Nalls was one of several legal experts, entrepreneurs, nonprofit workers and labor advocates who spoke last week at a meeting held in Washington by the Equal Employment Opportunity Commission. In light of the #MeToo movement, which has shaken Hollywood, politics and other industries, the commission reconvened a task force it had created two years ago as part of a broad investigation into workplace harassment.

Members of the task force discussed how to stop harassment for some of the country’s most vulnerable, and less visible, employees — including those who might face harassment not just from their co-workers, but also from customers and guests.

Even as thousands of women continue to speak out about their experiences with harassment, Victoria A. Lipnic, the commission’s acting chairwoman, said it had not received an increase in sexual harassment reports so far this fiscal year, which began last fall just as harassment accusations against Harvey Weinstein were brought to light. In the 2017 fiscal year, the commission received more than 12,400 reports of sexual harassment.

“What I have heard a lot of is internally, employers have seen an uptick within their own internal processes, of people coming to HR complaining, that human resources has an uptick in investigations that they are conducting,” Lipnic said.

Though reports to the commission have not increased, there have been signs of increased awareness of the agency’s work. According to a commissioner, Chai Feldblum, the rate of online traffic on the agency’s website has tripled in the past few months. For Lipnic and Feldblum, who both led the original task force, the past nine months have provided the “cultural awakening” necessary for the commission to insert itself as a crucial player in the conversation happening in the news media and on social media.

In 2016, the commission, which is charged with enforcing federal laws prohibiting workplace discrimination, released a report that found that “much of the training done over the last 30 years has not worked as a prevention tool — it’s been too focused on simply avoiding legal liability.”

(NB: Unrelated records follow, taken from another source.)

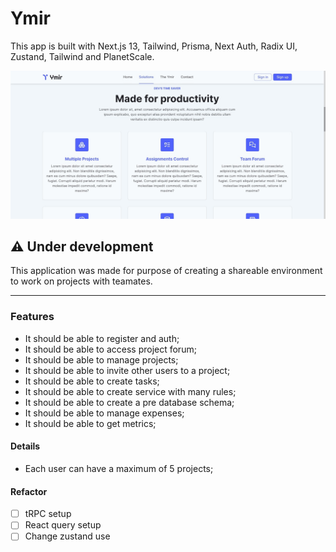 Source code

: # Ymir

This app is built with Next.js 13, Tailwind, Prisma, Next Auth, Radix UI, Zustand, Tailwind and PlanetScale.

![Screenshot](.github/screenshot.jpeg)

## ⚠️ Under development

This application was made for purpose of creating a shareable environment to work  on projects with teamates.

---

### Features

- It should be able to register and auth;
- It should be able to access project forum;
- It should be able to manage projects;
- It should be able to invite other users to a project;
- It should be able to create tasks;
- It should be able to create service with many rules;
- It should be able to create a pre database schema;
- It should be able to manage expenses;
- It should be able to get metrics;

#### Details
- Each user can have a maximum of 5 projects;


#### Refactor
- [ ] tRPC setup
- [ ] React query setup
- [ ] Change zustand use

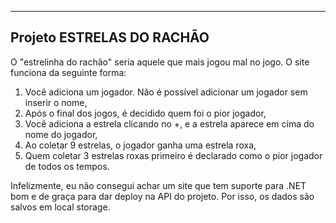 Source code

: --------------------------
Projeto ESTRELAS DO RACHÃO
--------------------------

O "estrelinha do rachão" seria aquele que mais jogou mal no jogo. O site funciona da seguinte forma:
  1. Você adiciona um jogador. Não é possível adicionar um jogador sem inserir o nome,
  2. Após o final dos jogos, é decidido quem foi o pior jogador,
  3. Você adiciona a estrela clicando no +, e a estrela aparece em cima do nome do jogador,
  4. Ao coletar 9 estrelas, o jogador ganha uma estrela roxa,
  5. Quem coletar 3 estrelas roxas primeiro é declarado como o pior jogador de todos os tempos.

Infelizmente, eu não consegui achar um site que tem suporte para .NET bom e de graça para dar deploy na API do projeto. Por isso, os dados são salvos em local storage.
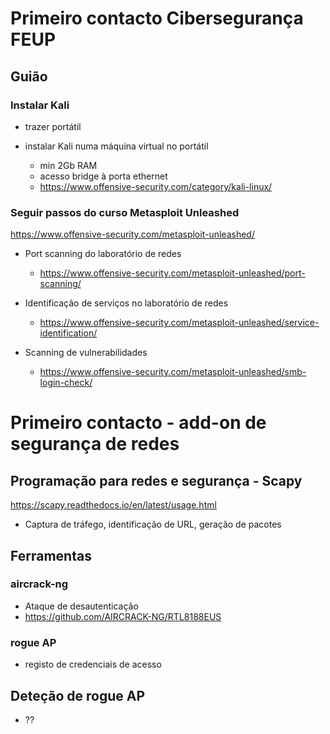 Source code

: # Primeiro contacto Cibersegurança FEUP 

## Guião

### Instalar Kali

- trazer portátil

- instalar Kali numa máquina virtual no portátil

  - min 2Gb RAM
  - acesso bridge à porta ethernet
  - https://www.offensive-security.com/category/kali-linux/

### Seguir passos do curso Metasploit Unleashed

https://www.offensive-security.com/metasploit-unleashed/

- Port scanning do laboratório de redes

  - https://www.offensive-security.com/metasploit-unleashed/port-scanning/
  
- Identificação de serviços no laboratório de redes

  - https://www.offensive-security.com/metasploit-unleashed/service-identification/
 
- Scanning de vulnerabilidades

  - https://www.offensive-security.com/metasploit-unleashed/smb-login-check/


# Primeiro contacto - add-on de segurança de redes

 ## Programação para redes e segurança - Scapy
 
 https://scapy.readthedocs.io/en/latest/usage.html
 
 - Captura de tráfego, identificação de URL, geração de pacotes
 
 ## Ferramentas
 
 ### aircrack-ng
 
 - Ataque de desautenticação
 - https://github.com/AIRCRACK-NG/RTL8188EUS
 
 ### rogue AP
 
 - registo de credenciais de acesso
 
 ## Deteção de rogue AP
 
 - ??
 
 
 
 
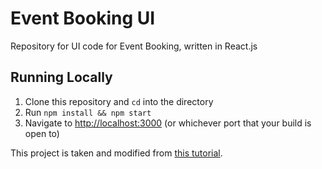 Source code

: # Event Booking UI

Repository for UI code for Event Booking, written in React.js

## Running Locally
1. Clone this repository and `cd` into the directory
2. Run `npm install && npm start`
3. Navigate to [http://localhost:3000](http://localhost:3000) (or whichever port that your build is open to)


This project is taken and modified from [this tutorial](https://www.youtube.com/watch?v=7giZGFDGnkc&list=PL55RiY5tL51rG1x02Yyj93iypUuHYXcB_&index=1).
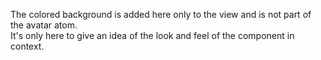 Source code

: The colored background is added here only to the view and is not part of the avatar atom.   
It's only here to give an idea of the look and feel of the component in context.

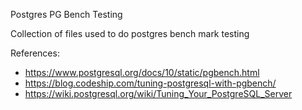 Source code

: Postgres PG Bench Testing

Collection of files used to do postgres bench mark testing

References:

- https://www.postgresql.org/docs/10/static/pgbench.html
- https://blog.codeship.com/tuning-postgresql-with-pgbench/
- https://wiki.postgresql.org/wiki/Tuning_Your_PostgreSQL_Server
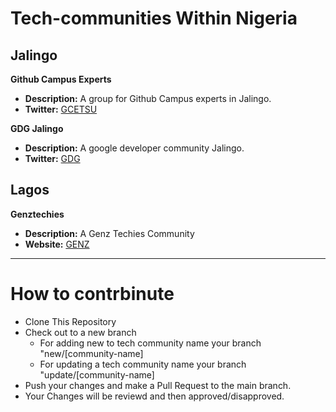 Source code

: # Tech-communities Within Nigeria

## Jalingo

**Github Campus Experts**

* **Description:** A group for Github Campus experts in Jalingo.
* **Twitter:** [GCETSU](https://x.com/GCETSU)

**GDG Jalingo**

* **Description:** A google developer community Jalingo.
* **Twitter:** [GDG](https://x.com/GDGDJALINGO)



## Lagos

**Genztechies**

* **Description:** A Genz Techies Community
* **Website:** [GENZ](https://genztechies.com) 

***
# How to contrbinute
* Clone This Repository
* Check out to a new branch
  * For adding new to tech community name your branch "new/[community-name]
  * For updating a tech community name your branch "update/[community-name]
* Push your changes and make a Pull Request to the main branch.
* Your Changes will be reviewd and then approved/disapproved.






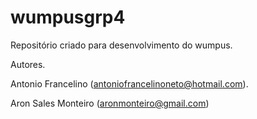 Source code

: # wumpusgrp4
Repositório criado para desenvolvimento do wumpus.

Autores.

Antonio Francelino (antoniofrancelinoneto@hotmail.com).

Aron Sales Monteiro (aronmonteiro@gmail.com)
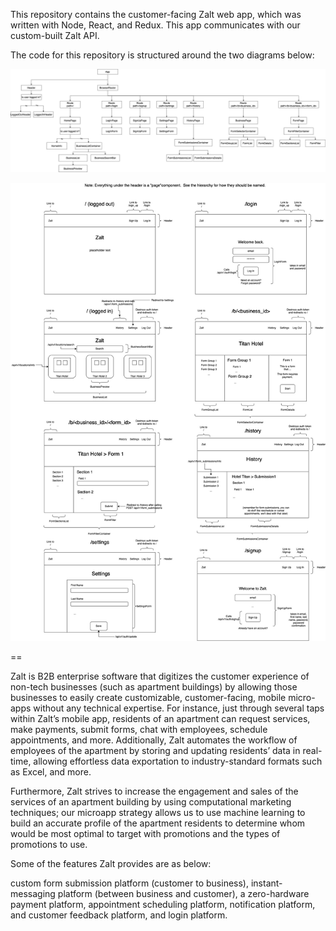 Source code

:This repository contains the customer-facing Zalt web app, which was written with Node, React, and Redux. This app communicates with our custom-built Zalt API.

The code for this repository is structured around the two diagrams below:

![Component Hierarchy](https://github.com/seungbineleanor/zalt-node/raw/master/diagrams/componentHierarchy.jpg)

![User Interface Diagrams](https://github.com/seungbineleanor/zalt-node/raw/master/diagrams/diagrams.jpg)

==

Zalt is B2B enterprise software that digitizes the customer experience of non-tech businesses (such as apartment buildings) by allowing those businesses to easily create customizable, customer-facing, mobile micro-apps without any technical expertise. For instance, just through several taps within Zalt’s mobile app, residents of an apartment can request services, make payments, submit forms, chat with employees, schedule appointments, and more. Additionally, Zalt automates the workflow of employees of the apartment by storing and updating residents’ data in real-time, allowing effortless data exportation to industry-standard formats such as Excel, and more.

Furthermore, Zalt strives to increase the engagement and sales of the services of an apartment building by using computational marketing techniques; our microapp strategy allows us to use machine learning to build an accurate profile of the apartment residents to determine whom would be most optimal to target with promotions and the types of promotions to use.

Some of the features Zalt provides are as below:

custom form submission platform (customer to business), instant-messaging platform (between business and customer), a zero-hardware payment platform, appointment scheduling platform, notification platform, and customer feedback platform, and login platform.
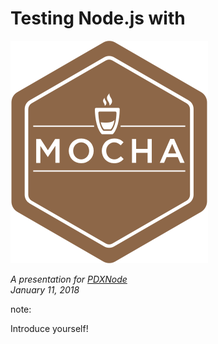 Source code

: # Testing Node.js with

[![Mocha Logo](resources/mocha.png)](https://mochajs.org)

*A presentation for [PDXNode](http://pdxnode.org)*  
*January 11, 2018* 

note:

Introduce yourself!
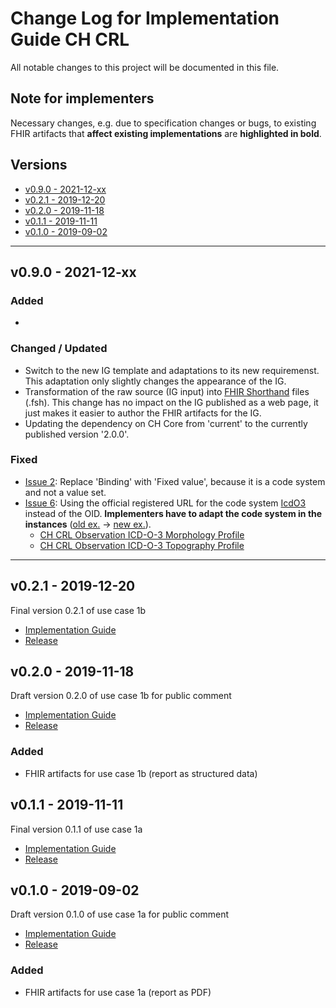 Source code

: # Change Log for Implementation Guide CH CRL
All notable changes to this project will be documented in this file.   

## Note for implementers 
Necessary changes, e.g. due to specification changes or bugs, to existing FHIR artifacts that **affect existing implementations** are **highlighted in bold**.

## Versions    
  - [v0.9.0 - 2021-12-xx](#v090---2021-12-xx)
  - [v0.2.1 - 2019-12-20](#v021---2019-12-20)
  - [v0.2.0 - 2019-11-18](#v020---2019-11-18)
  - [v0.1.1 - 2019-11-11](#v011---2019-11-11)
  - [v0.1.0 - 2019-09-02](#v010---2019-09-02)
 
********************************
## v0.9.0 - 2021-12-xx
 
### Added
*
   
### Changed / Updated
* Switch to the new IG template and adaptations to its new requiremenst. This adaptation only slightly changes the appearance of the IG.
* Transformation of the raw source (IG input) into [FHIR Shorthand](http://build.fhir.org/ig/HL7/fhir-shorthand/) files (.fsh). This change has no impact on the IG published as a web page, it just makes it easier to author the FHIR artifacts for the IG.
* Updating the dependency on CH Core from 'current' to the currently published version '2.0.0'.

 
### Fixed
* [Issue 2](https://github.com/ahdis/ch-crl/issues/2): Replace 'Binding' with 'Fixed value', because it is a code system and not a value set.
* [Issue 6](https://github.com/ahdis/ch-crl/issues/6): Using the official registered URL for the code system [IcdO3](https://terminology.hl7.org/CodeSystem-icd-o-3.html) instead of the OID. **Implementers have to adapt the code system in the instances** ([old ex.](https://fhir.ch/ig/ch-crl/0.2.1/Observation-ICD-O-3-Morphology.json.html) -> [new ex.](http://build.fhir.org/ig/ahdis/ch-crl/Observation-ICD-O-3-Morphology.html)).
   * [CH CRL Observation ICD-O-3 Morphology Profile](http://build.fhir.org/ig/ahdis/ch-crl/StructureDefinition-ch-crl-observation-icdo3morphology.html)
   * [CH CRL Observation ICD-O-3 Topography Profile](http://build.fhir.org/ig/ahdis/ch-crl/StructureDefinition-ch-crl-observation-icdo3topography.html) 


*************************

## v0.2.1 - 2019-12-20
Final version 0.2.1 of use case 1b
* [Implementation Guide](https://fhir.ch/ig/ch-crl/0.2.1/index.html)
* [Release](https://github.com/ahdis/ch-crl/releases/tag/v0.2.1)



## v0.2.0 - 2019-11-18		
Draft version 0.2.0 of use case 1b for public comment
* [Implementation Guide](https://fhir.ch/ig/ch-crl/0.2.0/index.html)
* [Release](https://github.com/ahdis/ch-crl/releases/tag/v0.2.0)

### Added
* FHIR artifacts for use case 1b (report as structured data)



## v0.1.1 - 2019-11-11
Final version 0.1.1 of use case 1a
* [Implementation Guide](https://fhir.ch/ig/ch-crl/0.1.1/index.html)
* [Release](https://github.com/ahdis/ch-crl/releases/tag/v0.1.1)



## v0.1.0 - 2019-09-02
Draft version 0.1.0 of use case 1a for public comment
* [Implementation Guide](https://fhir.ch/ig/ch-crl/0.1.0/index.html)
* [Release](https://github.com/ahdis/ch-crl/releases/tag/v0.1.0)

### Added
* FHIR artifacts for use case 1a (report as PDF)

Since the report’s release, the commission has been busy providing employers new training programs that focus on respect and inclusivity rather than legal definitions.

But many employers have turned to more creative solutions for mitigating sexual harassment faced by their workers.

The union audit that Nalls helped conduct concluded in 2016 that among nearly 500 female hotel and casino workers surveyed, 58 percent of hotel employees reported being sexually harassed by a guest as did 77 percent of casino workers — results that would serve as the basis for a “Hands Off Pants On” ordinance in Chicago that involved, among other things, issuing panic buttons to housekeepers.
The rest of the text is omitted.